**Activity**
Among the lines of the records, please find those that contain the word "isOptional" and copy them.

**Source material**

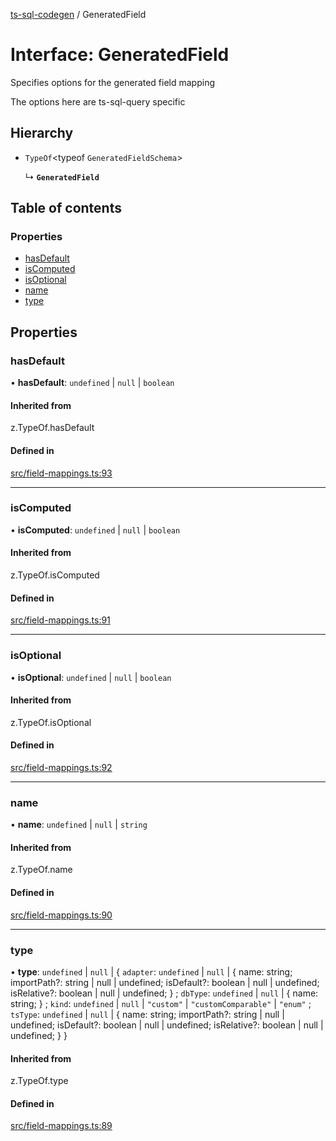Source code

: [ts-sql-codegen](../README.md) / GeneratedField

# Interface: GeneratedField

Specifies options for the generated field mapping

The options here are ts-sql-query specific

## Hierarchy

- `TypeOf`<typeof `GeneratedFieldSchema`\>

  ↳ **`GeneratedField`**

## Table of contents

### Properties

- [hasDefault](GeneratedField.md#hasdefault)
- [isComputed](GeneratedField.md#iscomputed)
- [isOptional](GeneratedField.md#isoptional)
- [name](GeneratedField.md#name)
- [type](GeneratedField.md#type)

## Properties

### hasDefault

• **hasDefault**: `undefined` \| ``null`` \| `boolean`

#### Inherited from

z.TypeOf.hasDefault

#### Defined in

[src/field-mappings.ts:93](https://github.com/lorefnon/ts-sql-codegen/blob/8731713/src/field-mappings.ts#L93)

___

### isComputed

• **isComputed**: `undefined` \| ``null`` \| `boolean`

#### Inherited from

z.TypeOf.isComputed

#### Defined in

[src/field-mappings.ts:91](https://github.com/lorefnon/ts-sql-codegen/blob/8731713/src/field-mappings.ts#L91)

___

### isOptional

• **isOptional**: `undefined` \| ``null`` \| `boolean`

#### Inherited from

z.TypeOf.isOptional

#### Defined in

[src/field-mappings.ts:92](https://github.com/lorefnon/ts-sql-codegen/blob/8731713/src/field-mappings.ts#L92)

___

### name

• **name**: `undefined` \| ``null`` \| `string`

#### Inherited from

z.TypeOf.name

#### Defined in

[src/field-mappings.ts:90](https://github.com/lorefnon/ts-sql-codegen/blob/8731713/src/field-mappings.ts#L90)

___

### type

• **type**: `undefined` \| ``null`` \| { `adapter`: `undefined` \| ``null`` \| { name: string; importPath?: string \| null \| undefined; isDefault?: boolean \| null \| undefined; isRelative?: boolean \| null \| undefined; } ; `dbType`: `undefined` \| ``null`` \| { name: string; } ; `kind`: `undefined` \| ``null`` \| ``"custom"`` \| ``"customComparable"`` \| ``"enum"`` ; `tsType`: `undefined` \| ``null`` \| { name: string; importPath?: string \| null \| undefined; isDefault?: boolean \| null \| undefined; isRelative?: boolean \| null \| undefined; }  }

#### Inherited from

z.TypeOf.type

#### Defined in

[src/field-mappings.ts:89](https://github.com/lorefnon/ts-sql-codegen/blob/8731713/src/field-mappings.ts#L89)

**Exercise answer**
- [isOptional](GeneratedField.md#isoptional)
### isOptional
• **isOptional**: `undefined` \| ``null`` \| `boolean`
z.TypeOf.isOptional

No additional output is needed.